0

I'm having an issue where an R function (NbCluster) crashes R, but at different points on different runs with the same data. According to journalctl, the crashes are all because of memory issues. For example:

Sep 04 02:00:56 Q35 kernel: [   7608]  1000  7608 11071962 10836497 87408640        0             0 rsession
Sep 04 02:00:56 Q35 kernel: Out of memory: Kill process 7608 (rsession) score 655 or sacrifice child
Sep 04 02:00:56 Q35 kernel: Killed process 7608 (rsession) total-vm:44287848kB, anon-rss:43345988kB, file-rss:0kB, shmem-rss:0kB
Sep 04 02:00:56 Q35 kernel: oom_reaper: reaped process 7608 (rsession), now anon-rss:0kB, file-rss:0kB, shmem-rss:0kB

I have been testing my code to figure out which lines are causing the memory errors, and it turns out that it varies, even using the same data. Aside from wanting to solve it, I am confused as to why this is a intermittent problem. If an object is too big to fit in memory, it should be a problem every time I run it given the same resources, right?

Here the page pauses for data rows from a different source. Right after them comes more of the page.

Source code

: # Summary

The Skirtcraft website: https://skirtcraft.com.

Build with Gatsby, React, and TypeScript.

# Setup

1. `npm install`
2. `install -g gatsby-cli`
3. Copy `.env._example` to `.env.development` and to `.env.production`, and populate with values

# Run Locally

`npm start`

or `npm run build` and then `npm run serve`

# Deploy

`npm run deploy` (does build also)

The amount of memory being used by other processes was not dramatically different between runs, and I always started from a clean environment. When I look at top I always have memory to spare (although I am rarely looking at the exact moment of the crash). I've tried reducing the memory load by removing unneeded objects and regular garbage collection, but this has had no discernable effect.

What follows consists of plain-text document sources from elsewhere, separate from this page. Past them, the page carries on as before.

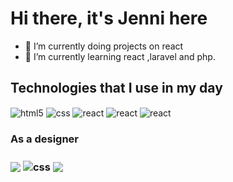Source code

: # Hi there, it's Jenni here
- 🔭 I’m currently doing projects on react
- 🌱 I’m currently learning react ,laravel and php.
<div class="" style="display :inline_block" >
  

  
  
  
</div>

## Technologies that I use in my day

<div style="display: inline_block">
  <img align="center" alt="html5" src="https://img.shields.io/badge/HTML5-E34F26?style=for-the-badge&logo=html5&logoColor=white" />
  <img align="center" alt="css" src="https://img.shields.io/badge/CSS-1572B6?style=for-the-badge&logo=css3&logoColor=white" />
<!--   <img align="center" alt="js" src="https://img.shields.io/badge/JavaScript-F7DF1E?style=for-the-badge&logo=javascript&logoColor=black" /> -->
  
  <img align="center" alt="react" src="https://img.shields.io/badge/React-20232A?style=for-the-badge&logo=react&logoColor=61DAFB" />
  <img align="center" alt="react" src="https://img.shields.io/badge/MySQL-005C84?style=for-the-badge&logo=mysql&logoColor=white" />
  <img align="center" alt="react" src="https://img.shields.io/badge/PHP-777BB4?style=for-the-badge&logo=php&logoColor=white" />
 
  
  <h3>As a designer<h3>
    
  <img align="center" src="https://img.shields.io/badge/Figma-F24E1E?style=for-the-badge&logo=figma&logoColor=white" />
  <img align="center" alt="css" src="https://aleen42.github.io/badges/src/behance.svg" />

  <img align="center"  src="https://aleen42.github.io/badges/src/illustrator.svg" />
    
   
  

</div><br/>

<!--<p>Actions speak louder than words, but results speak louder than actions<p> -->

For example, when running NbClust, sometimes the crash occurs while running length(eigen(TT)$value) other times it happens during a call of hclust. Sometimes it doesn't crash and exits with a comparatively graceful "cannot allocate vector size" Aside from any suggestions about reducing memory load, I want to know why I am running out of memory some times but not others.

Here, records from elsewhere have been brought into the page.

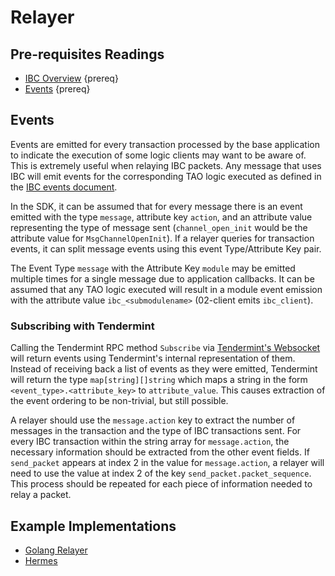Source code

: <!--
order: 6
-->

# Relayer

## Pre-requisites Readings

- [IBC Overview](./overview.md) {prereq}
- [Events](https://github.com/cosmos/cosmos-sdk/blob/main/docs/learn/advanced/08-events.m) {prereq}

## Events

Events are emitted for every transaction processed by the base application to indicate the execution
of some logic clients may want to be aware of. This is extremely useful when relaying IBC packets.
Any message that uses IBC will emit events for the corresponding TAO logic executed as defined in
the [IBC events document](./events.md).

In the SDK, it can be assumed that for every message there is an event emitted with the type `message`,
attribute key `action`, and an attribute value representing the type of message sent 
(`channel_open_init` would be the attribute value for `MsgChannelOpenInit`). If a relayer queries 
for transaction events, it can split message events using this event Type/Attribute Key pair.

The Event Type `message` with the Attribute Key `module` may be emitted multiple times for a single
message due to application callbacks. It can be assumed that any TAO logic executed will result in 
a module event emission with the attribute value `ibc_<submodulename>` (02-client emits `ibc_client`).

### Subscribing with Tendermint 

Calling the Tendermint RPC method `Subscribe` via [Tendermint's Websocket](https://docs.tendermint.com/main/rpc/) will return events using
Tendermint's internal representation of them. Instead of receiving back a list of events as they
were emitted, Tendermint will return the type `map[string][]string` which maps a string in the
form `<event_type>.<attribute_key>` to `attribute_value`. This causes extraction of the event 
ordering to be non-trivial, but still possible.

A relayer should use the `message.action` key to extract the number of messages in the transaction
and the type of IBC transactions sent. For every IBC transaction within the string array for
`message.action`, the necessary information should be extracted from the other event fields. If
`send_packet` appears at index 2 in the value for `message.action`, a relayer will need to use the
value at index 2 of the key `send_packet.packet_sequence`. This process should be repeated for each
piece of information needed to relay a packet.

## Example Implementations

- [Golang Relayer](https://github.com/cosmos/relayer)
- [Hermes](https://github.com/informalsystems/ibc-rs/tree/master/crates/relayer)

Edit: After changing all uses of hclust to hclust.vector, I have not had any more crashes during the hierarchical clustering steps. However there are still crashes going on at varying places (often during calls of eigen()). If I could reliably predict (within a margin of error) how much memory each line of my code was going to use, that would be great.

Stonecraft
  • 860
  • 1
  • 12
  • 30
  • First question: Is the algorithm fully deterministic or is an RNG involved? Then, a quick look indicates that you are doing clustering and a distance measure is involved. Such approaches often don't scale well for large data. You probably need a smarter or memory optimized algorithm or do this with a subset of your data. – Roland Sep 05 '19 at 06:33
  • It is not deterministic, but I am setting the seed, so that should be the same every time, right? I am also editing the functions in question to use the fastcluster package, which I hope will be sufficient. But it's hard to effectively test something if the problem isn't happening consistently. – Stonecraft Sep 05 '19 at 07:26

1 Answers1

1

Modern memory management is by far not as deterministic as you seem to think it is.

If you want more reproducible results, make sure to get rid of any garbage collection, any parallelism (in particular garbage collection running in parallel with your program!) and make sure that the process is limited in memory by a value much less than your free system memory.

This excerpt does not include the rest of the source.